╭─ DATA SHOWN

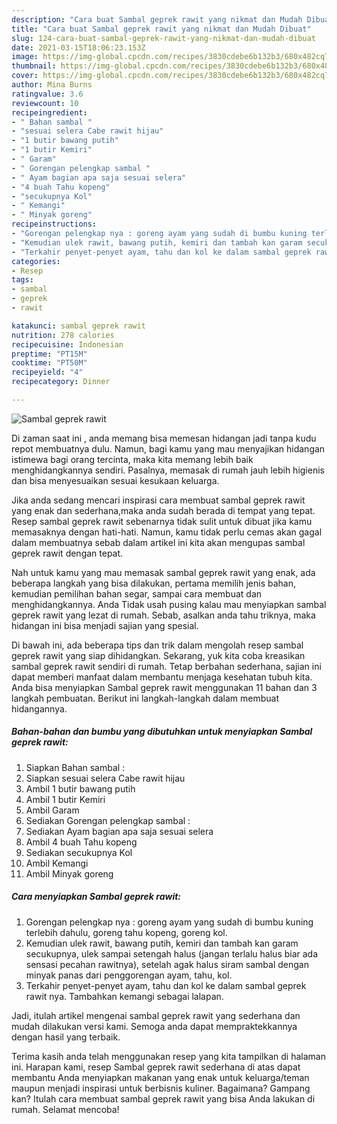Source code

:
 ```yaml
---
description: "Cara buat Sambal geprek rawit yang nikmat dan Mudah Dibuat"
title: "Cara buat Sambal geprek rawit yang nikmat dan Mudah Dibuat"
slug: 124-cara-buat-sambal-geprek-rawit-yang-nikmat-dan-mudah-dibuat
date: 2021-03-15T18:06:23.153Z
image: https://img-global.cpcdn.com/recipes/3830cdebe6b132b3/680x482cq70/sambal-geprek-rawit-foto-resep-utama.jpg
thumbnail: https://img-global.cpcdn.com/recipes/3830cdebe6b132b3/680x482cq70/sambal-geprek-rawit-foto-resep-utama.jpg
cover: https://img-global.cpcdn.com/recipes/3830cdebe6b132b3/680x482cq70/sambal-geprek-rawit-foto-resep-utama.jpg
author: Mina Burns
ratingvalue: 3.6
reviewcount: 10
recipeingredient:
- " Bahan sambal "
- "sesuai selera Cabe rawit hijau"
- "1 butir bawang putih"
- "1 butir Kemiri"
- " Garam"
- " Gorengan pelengkap sambal "
- " Ayam bagian apa saja sesuai selera"
- "4 buah Tahu kopeng"
- "secukupnya Kol"
- " Kemangi"
- " Minyak goreng"
recipeinstructions:
- "Gorengan pelengkap nya : goreng ayam yang sudah di bumbu kuning terlebih dahulu, goreng tahu kopeng, goreng kol."
- "Kemudian ulek rawit, bawang putih, kemiri dan tambah kan garam secukupnya, ulek sampai setengah halus (jangan terlalu halus biar ada sensasi pecahan rawitnya), setelah agak halus siram sambal dengan minyak panas dari penggorengan ayam, tahu, kol."
- "Terkahir penyet-penyet ayam, tahu dan kol ke dalam sambal geprek rawit nya. Tambahkan kemangi sebagai lalapan."
categories:
- Resep
tags:
- sambal
- geprek
- rawit

katakunci: sambal geprek rawit 
nutrition: 278 calories
recipecuisine: Indonesian
preptime: "PT15M"
cooktime: "PT50M"
recipeyield: "4"
recipecategory: Dinner

---
```



![Sambal geprek rawit](https://img-global.cpcdn.com/recipes/3830cdebe6b132b3/680x482cq70/sambal-geprek-rawit-foto-resep-utama.jpg)

Di zaman  saat ini , anda memang bisa memesan hidangan jadi tanpa kudu repot membuatnya dulu. Namun, bagi kamu yang mau menyajikan hidangan istimewa bagi orang tercinta, maka kita memang lebih baik menghidangkannya sendiri. Pasalnya, memasak di rumah jauh lebih higienis dan bisa menyesuaikan sesuai kesukaan keluarga.

Jika anda sedang mencari inspirasi cara membuat sambal geprek rawit yang enak dan sederhana,maka anda sudah berada di tempat yang tepat. Resep sambal geprek rawit  sebenarnya tidak sulit untuk dibuat jika kamu memasaknya dengan hati-hati. Namun, kamu tidak perlu cemas akan gagal dalam membuatnya 
sebab dalam artikel ini kita akan mengupas sambal geprek rawit dengan tepat.  



Nah untuk kamu yang mau memasak sambal geprek rawit yang enak, ada beberapa langkah yang bisa dilakukan, pertama memilih jenis bahan, kemudian pemilihan bahan segar, sampai cara membuat dan menghidangkannya. Anda Tidak usah pusing kalau mau menyiapkan sambal geprek rawit yang lezat di rumah. Sebab, asalkan anda  tahu triknya, maka hidangan ini bisa menjadi sajian yang spesial.

Di bawah ini, ada beberapa tips dan trik dalam mengolah resep sambal geprek rawit yang siap dihidangkan. Sekarang, yuk kita coba kreasikan sambal geprek rawit sendiri di rumah. Tetap berbahan sederhana, sajian ini dapat memberi manfaat dalam membantu menjaga kesehatan tubuh kita. Anda bisa menyiapkan Sambal geprek rawit menggunakan 11 bahan dan 3 langkah pembuatan. Berikut ini langkah-langkah dalam membuat hidangannya.

<!--inarticleads1-->

##### Bahan-bahan dan bumbu yang dibutuhkan untuk menyiapkan Sambal geprek rawit:

1. Siapkan  Bahan sambal :
1. Siapkan sesuai selera Cabe rawit hijau
1. Ambil 1 butir bawang putih
1. Ambil 1 butir Kemiri
1. Ambil  Garam
1. Sediakan  Gorengan pelengkap sambal :
1. Sediakan  Ayam bagian apa saja sesuai selera
1. Ambil 4 buah Tahu kopeng
1. Sediakan secukupnya Kol
1. Ambil  Kemangi
1. Ambil  Minyak goreng




<!--inarticleads2-->

##### Cara menyiapkan Sambal geprek rawit:

1. Gorengan pelengkap nya : goreng ayam yang sudah di bumbu kuning terlebih dahulu, goreng tahu kopeng, goreng kol.
1. Kemudian ulek rawit, bawang putih, kemiri dan tambah kan garam secukupnya, ulek sampai setengah halus (jangan terlalu halus biar ada sensasi pecahan rawitnya), setelah agak halus siram sambal dengan minyak panas dari penggorengan ayam, tahu, kol.
1. Terkahir penyet-penyet ayam, tahu dan kol ke dalam sambal geprek rawit nya. Tambahkan kemangi sebagai lalapan.




Jadi, itulah artikel mengenai  sambal geprek rawit  yang sederhana dan mudah dilakukan versi kami. Semoga anda dapat mempraktekkannya dengan hasil yang terbaik. 

Terima kasih anda telah menggunakan resep yang kita tampilkan di halaman ini. Harapan kami, resep  Sambal geprek rawit sederhana di atas dapat membantu Anda menyiapkan makanan yang enak untuk keluarga/teman maupun menjadi inspirasi untuk berbisnis kuliner. Bagaimana? Gampang kan? Itulah cara membuat sambal geprek rawit yang bisa Anda lakukan di rumah. Selamat mencoba!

╰─

Repeat the data word for word, minus any pictures.

Source code

:
 ```yaml
---
description: "Cara buat Sambal geprek rawit yang nikmat dan Mudah Dibuat"
title: "Cara buat Sambal geprek rawit yang nikmat dan Mudah Dibuat"
slug: 124-cara-buat-sambal-geprek-rawit-yang-nikmat-dan-mudah-dibuat
date: 2021-03-15T18:06:23.153Z
image: https://img-global.cpcdn.com/recipes/3830cdebe6b132b3/680x482cq70/sambal-geprek-rawit-foto-resep-utama.jpg
thumbnail: https://img-global.cpcdn.com/recipes/3830cdebe6b132b3/680x482cq70/sambal-geprek-rawit-foto-resep-utama.jpg
cover: https://img-global.cpcdn.com/recipes/3830cdebe6b132b3/680x482cq70/sambal-geprek-rawit-foto-resep-utama.jpg
author: Mina Burns
ratingvalue: 3.6
reviewcount: 10
recipeingredient:
- " Bahan sambal "
- "sesuai selera Cabe rawit hijau"
- "1 butir bawang putih"
- "1 butir Kemiri"
- " Garam"
- " Gorengan pelengkap sambal "
- " Ayam bagian apa saja sesuai selera"
- "4 buah Tahu kopeng"
- "secukupnya Kol"
- " Kemangi"
- " Minyak goreng"
recipeinstructions:
- "Gorengan pelengkap nya : goreng ayam yang sudah di bumbu kuning terlebih dahulu, goreng tahu kopeng, goreng kol."
- "Kemudian ulek rawit, bawang putih, kemiri dan tambah kan garam secukupnya, ulek sampai setengah halus (jangan terlalu halus biar ada sensasi pecahan rawitnya), setelah agak halus siram sambal dengan minyak panas dari penggorengan ayam, tahu, kol."
- "Terkahir penyet-penyet ayam, tahu dan kol ke dalam sambal geprek rawit nya. Tambahkan kemangi sebagai lalapan."
categories:
- Resep
tags:
- sambal
- geprek
- rawit

katakunci: sambal geprek rawit 
nutrition: 278 calories
recipecuisine: Indonesian
preptime: "PT15M"
cooktime: "PT50M"
recipeyield: "4"
recipecategory: Dinner

---
```



![Sambal geprek rawit](https://img-global.cpcdn.com/recipes/3830cdebe6b132b3/680x482cq70/sambal-geprek-rawit-foto-resep-utama.jpg)

Di zaman  saat ini , anda memang bisa memesan hidangan jadi tanpa kudu repot membuatnya dulu. Namun, bagi kamu yang mau menyajikan hidangan istimewa bagi orang tercinta, maka kita memang lebih baik menghidangkannya sendiri. Pasalnya, memasak di rumah jauh lebih higienis dan bisa menyesuaikan sesuai kesukaan keluarga.

Jika anda sedang mencari inspirasi cara membuat sambal geprek rawit yang enak dan sederhana,maka anda sudah berada di tempat yang tepat. Resep sambal geprek rawit  sebenarnya tidak sulit untuk dibuat jika kamu memasaknya dengan hati-hati. Namun, kamu tidak perlu cemas akan gagal dalam membuatnya 
sebab dalam artikel ini kita akan mengupas sambal geprek rawit dengan tepat.  



Nah untuk kamu yang mau memasak sambal geprek rawit yang enak, ada beberapa langkah yang bisa dilakukan, pertama memilih jenis bahan, kemudian pemilihan bahan segar, sampai cara membuat dan menghidangkannya. Anda Tidak usah pusing kalau mau menyiapkan sambal geprek rawit yang lezat di rumah. Sebab, asalkan anda  tahu triknya, maka hidangan ini bisa menjadi sajian yang spesial.

Di bawah ini, ada beberapa tips dan trik dalam mengolah resep sambal geprek rawit yang siap dihidangkan. Sekarang, yuk kita coba kreasikan sambal geprek rawit sendiri di rumah. Tetap berbahan sederhana, sajian ini dapat memberi manfaat dalam membantu menjaga kesehatan tubuh kita. Anda bisa menyiapkan Sambal geprek rawit menggunakan 11 bahan dan 3 langkah pembuatan. Berikut ini langkah-langkah dalam membuat hidangannya.

<!--inarticleads1-->

##### Bahan-bahan dan bumbu yang dibutuhkan untuk menyiapkan Sambal geprek rawit:

1. Siapkan  Bahan sambal :
1. Siapkan sesuai selera Cabe rawit hijau
1. Ambil 1 butir bawang putih
1. Ambil 1 butir Kemiri
1. Ambil  Garam
1. Sediakan  Gorengan pelengkap sambal :
1. Sediakan  Ayam bagian apa saja sesuai selera
1. Ambil 4 buah Tahu kopeng
1. Sediakan secukupnya Kol
1. Ambil  Kemangi
1. Ambil  Minyak goreng




<!--inarticleads2-->

##### Cara menyiapkan Sambal geprek rawit:

1. Gorengan pelengkap nya : goreng ayam yang sudah di bumbu kuning terlebih dahulu, goreng tahu kopeng, goreng kol.
1. Kemudian ulek rawit, bawang putih, kemiri dan tambah kan garam secukupnya, ulek sampai setengah halus (jangan terlalu halus biar ada sensasi pecahan rawitnya), setelah agak halus siram sambal dengan minyak panas dari penggorengan ayam, tahu, kol.
1. Terkahir penyet-penyet ayam, tahu dan kol ke dalam sambal geprek rawit nya. Tambahkan kemangi sebagai lalapan.




Jadi, itulah artikel mengenai  sambal geprek rawit  yang sederhana dan mudah dilakukan versi kami. Semoga anda dapat mempraktekkannya dengan hasil yang terbaik. 

Terima kasih anda telah menggunakan resep yang kita tampilkan di halaman ini. Harapan kami, resep  Sambal geprek rawit sederhana di atas dapat membantu Anda menyiapkan makanan yang enak untuk keluarga/teman maupun menjadi inspirasi untuk berbisnis kuliner. Bagaimana? Gampang kan? Itulah cara membuat sambal geprek rawit yang bisa Anda lakukan di rumah. Selamat mencoba!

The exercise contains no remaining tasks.